Hug Point offers something for history buffs, too. Before the highway was built, stagecoach travelers had to hug the shore to find flat enough terrain to traverse. At low tide, just north of the parking area, you can walk the original stagecoach road and see wheel ruts that were carved into the rock. It was no easy journey, with those early pioneers having to carefully “hug” the point – hence its name.
6. Rockaway Beach
A long stretch of sandy shoreline stretching for over seven miles with numerous access points, Rockaway Beach is a great choice for those who want to avoid the crowds.
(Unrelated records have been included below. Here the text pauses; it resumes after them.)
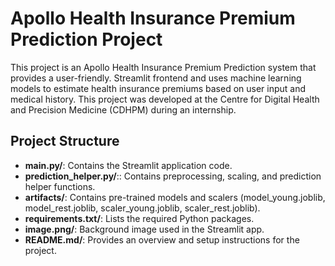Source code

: # Apollo Health Insurance Premium Prediction Project

This project is an Apollo Health Insurance Premium Prediction system that provides a user-friendly. Streamlit frontend and uses machine learning models to estimate health insurance premiums based on user input and medical history. This project was developed at the Centre for Digital Health and Precision Medicine (CDHPM) during an internship.


## Project Structure

- **main.py/**: Contains the Streamlit application code.   
- **prediction_helper.py/**:: Contains preprocessing, scaling, and prediction helper functions.
- **artifacts/**: Contains pre-trained models and scalers (model_young.joblib, model_rest.joblib, scaler_young.joblib, scaler_rest.joblib).
- **requirements.txt/**: Lists the required Python packages.
- **image.png/**: Background image used in the Streamlit app.
- **README.md/**: Provides an overview and setup instructions for the project.
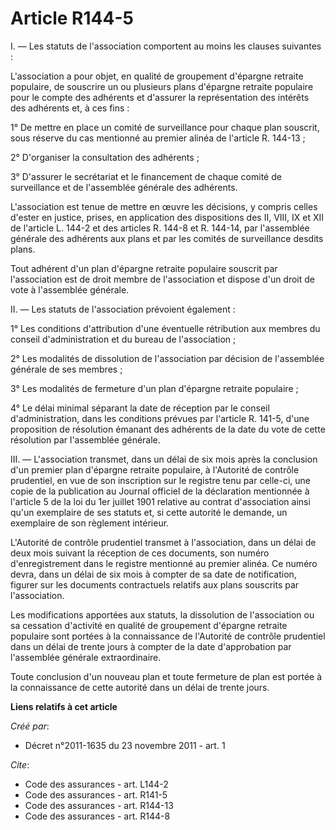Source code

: # Article R144-5

I. ― Les statuts de l'association comportent au moins les clauses suivantes : 

L'association a pour objet, en qualité de groupement d'épargne retraite populaire, de souscrire un ou plusieurs plans
d'épargne retraite populaire pour le compte des adhérents et d'assurer la représentation des intérêts des adhérents et, à ces
fins : 

1° De mettre en place un comité de surveillance pour chaque plan souscrit, sous réserve du cas mentionné au premier alinéa de
l'article R. 144-13 ; 

2° D'organiser la consultation des adhérents ; 

3° D'assurer le secrétariat et le financement de chaque comité de surveillance et de l'assemblée générale des adhérents. 

L'association est tenue de mettre en œuvre les décisions, y compris celles d'ester en justice, prises, en application des
dispositions des II, VIII, IX et XII de l'article L. 144-2 et des articles R. 144-8 et R. 144-14, par l'assemblée générale
des adhérents aux plans et par les comités de surveillance desdits plans. 

Tout adhérent d'un plan d'épargne retraite populaire souscrit par l'association est de droit membre de l'association et
dispose d'un droit de vote à l'assemblée générale. 

II. ― Les statuts de l'association prévoient également : 

1° Les conditions d'attribution d'une éventuelle rétribution aux membres du conseil d'administration et du bureau de
l'association ; 

2° Les modalités de dissolution de l'association par décision de l'assemblée générale de ses membres ; 

3° Les modalités de fermeture d'un plan d'épargne retraite populaire ; 

4° Le délai minimal séparant la date de réception par le conseil d'administration, dans les conditions prévues par l'article
R. 141-5, d'une proposition de résolution émanant des adhérents de la date du vote de cette résolution par l'assemblée
générale. 

III. ― L'association transmet, dans un délai de six mois après la conclusion d'un premier plan d'épargne retraite populaire,
à l'Autorité de contrôle prudentiel, en vue de son inscription sur le registre tenu par celle-ci, une copie de la publication
au Journal officiel de la déclaration mentionnée à l'article 5 de la loi du 1er juillet 1901 relative au contrat
d'association ainsi qu'un exemplaire de ses statuts et, si cette autorité le demande, un exemplaire de son règlement
intérieur. 

L'Autorité de contrôle prudentiel transmet à l'association, dans un délai de deux mois suivant la réception de ces documents,
son numéro d'enregistrement dans le registre mentionné au premier alinéa. Ce numéro devra, dans un délai de six mois à
compter de sa date de notification, figurer sur les documents contractuels relatifs aux plans souscrits par l'association. 

Les modifications apportées aux statuts, la dissolution de l'association ou sa cessation d'activité en qualité de groupement
d'épargne retraite populaire sont portées à la connaissance de l'Autorité de contrôle prudentiel dans un délai de trente
jours à compter de la date d'approbation par l'assemblée générale extraordinaire. 

Toute conclusion d'un nouveau plan et toute fermeture de plan est portée à la connaissance de cette autorité dans un délai de
trente jours.

**Liens relatifs à cet article**

_Créé par_:

  - Décret n°2011-1635 du 23 novembre 2011 - art. 1

_Cite_:

  - Code des assurances - art. L144-2
  - Code des assurances - art. R141-5
  - Code des assurances - art. R144-13
  - Code des assurances - art. R144-8
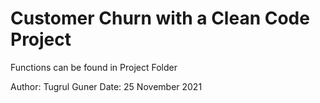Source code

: # Customer Churn with a Clean Code Project

Functions can be found in Project Folder

Author: Tugrul Guner
Date: 25 November 2021



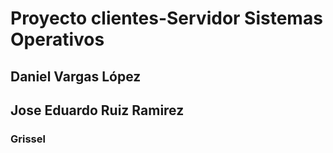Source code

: # Proyecto clientes-Servidor Sistemas Operativos

## Daniel Vargas López
## Jose Eduardo Ruiz Ramirez
### Grissel
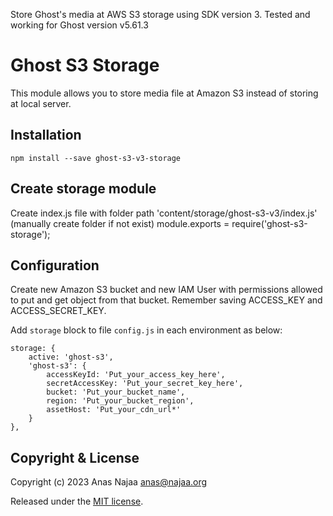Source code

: Store Ghost's media at AWS S3 storage using SDK version 3.
Tested and working for Ghost version v5.61.3

# Ghost S3 Storage

This module allows you to store media file at Amazon S3 instead of storing at local server.

## Installation

    npm install --save ghost-s3-v3-storage

## Create storage module

Create index.js file with folder path 'content/storage/ghost-s3-v3/index.js' (manually create folder if not exist)
module.exports = require('ghost-s3-storage');

## Configuration

Create new Amazon S3 bucket and new IAM User with permissions allowed to put and get object from that bucket. Remember saving ACCESS_KEY and ACCESS_SECRET_KEY.

Add `storage` block to file `config.js` in each environment as below:

    storage: {
        active: 'ghost-s3',
        'ghost-s3': {
            accessKeyId: 'Put_your_access_key_here',
            secretAccessKey: 'Put_your_secret_key_here',
            bucket: 'Put_your_bucket_name',
            region: 'Put_your_bucket_region',
            assetHost: 'Put_your_cdn_url*'
        }
    },

## Copyright & License

Copyright (c) 2023 Anas Najaa <anas@najaa.org>

Released under the [MIT license](https://github.com/anasnajaa/ghost-s3-v3/blob/master/LICENSE).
It offers plenty of space for Frisbee throwing and kite flying, and the few people who do come here are usually searching for shells and the occasional Japanese glass floats that wash up after spending years out at sea. Tide pools along the surrounding rocky areas are ideal for spotting sea anemones, starfish, and hermit crabs.
Rockaway is a great beach to enjoy after dark since bonfires are allowed. Arrive before dusk to set up your fire then sit back, relax, and watch the sun dip below the waters of the Pacific. If you’re lucky enough to be there on a clear night, get ready, since it’s one of the best beaches in Oregon for amazing stargazing.
7. Nye Beach
Located in the popular town of Newport, Nye Beach offers all the spectacular scenery, sand, and surf activities you could ever want in a day out at the beach. The 12-block-long area lies just off Coast Street, where you’ll find beach access points plus multiple restaurants like the Nye Beach Cafe. It’s a popular breakfast spot but also serves lunch and cocktails, best enjoyed on one of the outdoor picnic tables.
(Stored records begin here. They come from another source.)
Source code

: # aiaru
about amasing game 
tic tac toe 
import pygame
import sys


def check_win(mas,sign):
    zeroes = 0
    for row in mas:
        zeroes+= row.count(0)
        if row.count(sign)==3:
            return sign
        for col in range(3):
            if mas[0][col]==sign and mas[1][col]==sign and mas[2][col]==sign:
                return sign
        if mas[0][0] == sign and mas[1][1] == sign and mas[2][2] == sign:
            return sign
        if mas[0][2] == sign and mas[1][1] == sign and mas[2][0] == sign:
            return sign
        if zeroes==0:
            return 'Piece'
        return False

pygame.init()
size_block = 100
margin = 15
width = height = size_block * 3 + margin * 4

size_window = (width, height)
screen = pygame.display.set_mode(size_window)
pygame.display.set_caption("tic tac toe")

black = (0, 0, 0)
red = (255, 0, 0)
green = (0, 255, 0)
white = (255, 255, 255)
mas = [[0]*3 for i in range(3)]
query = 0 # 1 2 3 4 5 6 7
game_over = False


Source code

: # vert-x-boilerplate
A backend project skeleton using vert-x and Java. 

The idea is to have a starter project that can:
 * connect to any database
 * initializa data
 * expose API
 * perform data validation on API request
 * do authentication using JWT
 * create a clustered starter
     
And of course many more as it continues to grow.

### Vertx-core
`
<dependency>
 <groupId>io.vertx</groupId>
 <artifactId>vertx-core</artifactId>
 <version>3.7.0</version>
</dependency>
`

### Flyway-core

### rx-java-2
But Nye Beach isn’t just eateries and fun shops. It’s also an easy place to hit the beach since there’s plenty of parking and the whole are is very walkable. Don’t miss visiting the 93-foot-tall lighthouse at Yaquina Head, built in 1872 on a natural area created by lava flows more than 14 million years ago. Not only is it picturesque, but it’s surrounded by numerous tide pools.
8. Bandon Beach
Bandon is one of Oregon’s most charming small coastal towns, and its crown jewel is the beach. At Coquille Point, you can take a stroll along the paved trail to the headlands for a breathtaking view of the ocean as well as (hopefully) puffins and other sea birds that live near the sea stacks.
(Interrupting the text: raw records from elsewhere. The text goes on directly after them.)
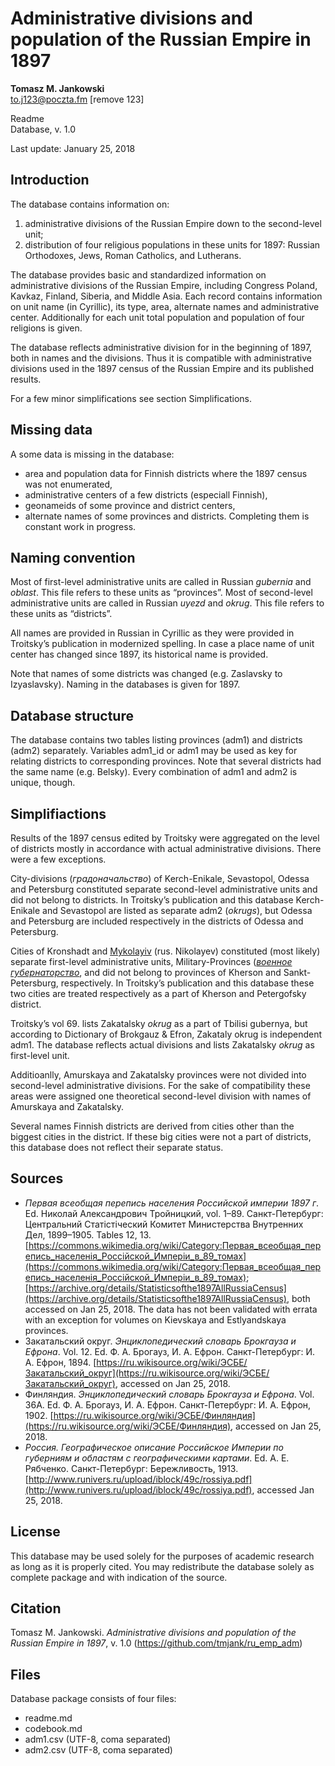 # Administrative divisions and population of the Russian Empire in 1897

**Tomasz M. Jankowski**  
to.j123@poczta.fm [remove 123]

Readme  
Database, v. 1.0


Last update: January 25, 2018


## Introduction

The database contains information on:
1. administrative divisions of the Russian Empire down to the second-level unit;
2. distribution of four religious populations in these units for 1897: Russian Orthodoxes, Jews, Roman Catholics, and Lutherans.

The database provides basic and standardized information on administrative divisions of the Russian Empire, including Congress Poland, Kavkaz, Finland, Siberia, and Middle Asia. Each record contains information on unit name (in Cyrillic), its type, area, alternate names and administrative center. Additionally for each unit total population and population of four religions is given.

The database reflects administrative division for in the beginning of 1897, both in names and the divisions. Thus it is compatible with administrative divisions used in the 1897 census of the Russian Empire and its published results.

For a few minor simplifications see section Simplifications.


## Missing data

A some data is missing in the database:
- area and population data for Finnish districts where the 1897 census was not enumerated,
- administrative centers of a few districts (especiall Finnish),
- geonameids of some province and district centers,
- alternate names of some provinces and districts. Completing them is constant work in progress.


## Naming convention

Most of first-level administrative units are called in Russian _gubernia_ and _oblast_. This file refers to these units as “provinces”. Most of second-level administrative units are called in Russian _uyezd_ and _okrug_. This file refers to these units as “districts”.

All names are provided in Russian in Cyrillic as they were provided in Troitsky’s publication in modernized spelling. In case a place name of unit center has changed since 1897, its historical name is provided.

Note that names of some districts was changed (e.g. Zaslavsky to Izyaslavsky). Naming in the databases is given for 1897.


## Database structure

The database contains two tables listing provinces (adm1) and districts (adm2) separately. Variables adm1_id or adm1 may be used as key for relating districts to corresponding provinces. Note that several districts had the same name (e.g. Belsky). Every combination of adm1 and adm2 is unique, though.


## Simplifiactions

Results of the 1897 census edited by Troitsky were aggregated on the level of districts mostly in accordance with actual administrative divisions. There were a few exceptions.

City-divisions (_градоначальство_) of Kerch-Enikale, Sevastopol, Odessa and Petersburg constituted separate second-level administrative units and did not belong to districts. In Troitsky’s publication and this database Kerch-Enikale and Sevastopol are listed as separate adm2 (_okrugs_), but Odessa and Petersburg are included respectively in the districts of Odessa and Petersburg.

Cities of Kronshadt and [Mykolayiv](https://ru.wikipedia.org/wiki/Николаевское_военное_губернаторство) (rus. Nikolayev) constituted (most likely) separate first-level administrative units, Military-Provinces ([_военное губернаторство_](https://ru.wikipedia.org/wiki/Военный_губернатор_(Россия)), and did not belong to provinces of Kherson and Sankt-Petersburg, respectively. In Troitsky’s publication and this database these two cities are treated respectively as a part of Kherson and Petergofsky district.

Troitsky’s vol 69. lists Zakatalsky _okrug_ as a part of Tbilisi gubernya, but according to Dictionary of Brokgauz & Efron, Zakataly okrug is independent adm1. The database reflects actual divisions and lists Zakatalsky _okrug_ as first-level unit.

Additioanlly, Amurskaya and Zakatalsky provinces were not divided into second-level administrative divisions. For the sake of compatibility these areas were assigned one theoretical second-level division with names of Amurskaya and Zakatalsky. 

Several names Finnish districts are derived from cities other than the biggest cities in the district. If these big cities were not a part of districts, this database does not reflect their separate status.


## Sources

- _Первая всеобщая перепись населения Российской империи 1897 г_. Ed. Николай Александрович Тройницкий, vol. 1–89. Санкт-Петербург: Центральний Статістіческий Комитет Министерства Внутренних Дел, 1899–1905. Tables 12, 13. [https://commons.wikimedia.org/wiki/Category:Первая_всеобщая_перепись_населенiя_Россiйской_Имперiи_в_89_томах](https://commons.wikimedia.org/wiki/Category:Первая_всеобщая_перепись_населенiя_Россiйской_Имперiи_в_89_томах); [https://archive.org/details/Statisticsofthe1897AllRussiaCensus](https://archive.org/details/Statisticsofthe1897AllRussiaCensus), both accessed on Jan 25, 2018. The data has not been validated with errata with an exception for volumes on Kievskaya and Estlyandskaya provinces.
- Закатальский округ. _Энциклопедический словарь Брокгауза и Ефрона_. Vol. 12. Ed. Ф. А. Брогауз, И. А. Ефрон. Санкт-Петербург: И. А. Ефрон, 1894. 
[https://ru.wikisource.org/wiki/ЭСБЕ/Закатальский_округ](https://ru.wikisource.org/wiki/ЭСБЕ/Закатальский_округ), accessed on Jan 25, 2018.
- Финляндия. _Энциклопедический словарь Брокгауза и Ефрона_. Vol. 36А. Ed. Ф. А. Брогауз, И. А. Ефрон. Санкт-Петербург: И. А. Ефрон, 1902. [https://ru.wikisource.org/wiki/ЭСБЕ/Финляндия](https://ru.wikisource.org/wiki/ЭСБЕ/Финляндия), accessed on Jan 25, 2018.
- _Россия. Географическое описание Российское Империи по губерниям и областям с географическими картами_. Ed. А. Е. Рябченко. Санкт-Петербург: Бережливость, 1913. [http://www.runivers.ru/upload/iblock/49c/rossiya.pdf](http://www.runivers.ru/upload/iblock/49c/rossiya.pdf), accessed Jan 25, 2018.


## License

This database may be used solely for the purposes of academic research as long as it is properly cited. You may redistribute the database solely as complete package and with indication of the source.


## Citation

Tomasz M. Jankowski. _Administrative divisions and population of the Russian Empire in 1897_, v. 1.0 (https://github.com/tmjank/ru_emp_adm)

## Files

Database package consists of four files: 

- readme.md
- codebook.md
- adm1.csv (UTF-8, coma separated)
- adm2.csv (UTF-8, coma separated)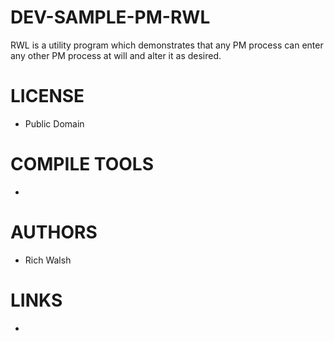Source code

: DEV-SAMPLE-PM-RWL
=================

RWL is a utility program which demonstrates that any PM process can enter any other PM process at will and alter it as desired.

LICENSE
===============
* Public Domain

COMPILE TOOLS
===============
* 
 
AUTHORS
===============
* Rich Walsh

LINKS
===============
*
Watch for migrating grey whales and, if you’re very lucky, orcas. If you like to beach comb, you’ll find good shells in the protected areas close to the mouth of the Coquille River.
Golfers will likely already know about the popular Bandon Dunes Golf Resort, known as one of the best courses in Oregon. But for everyone else, there’s nearby hiking, trail biking, cycling, and fishing year-round. Plan to spend at least one afternoon in Old Town Bandon, which offers a 10-square-block historic district with independent shops and galleries, as well as mom and pop restaurants focused on fresh seafood,
9. Meyers Creek Beach
One of the most beautiful and most photographed beaches in the world, Meyers Creek Beach is in the town of Gold Beach near the California border. If you’re a photographer, you can capture some incredible shots here, especially in the early morning or late evening hours when the sky lights up with color. The shallow bays around the beach make it popular for windsurfers, traditional surfers, and other adrenaline-seekers who enjoy more extreme water sports.
While it makes for a beautiful walk any time, you can walk out to the rock formations at low tide, some of which have tunnels that are easily passable on foot. Be sure to stick around to watch an impressive sunset for the perfect finale to your day.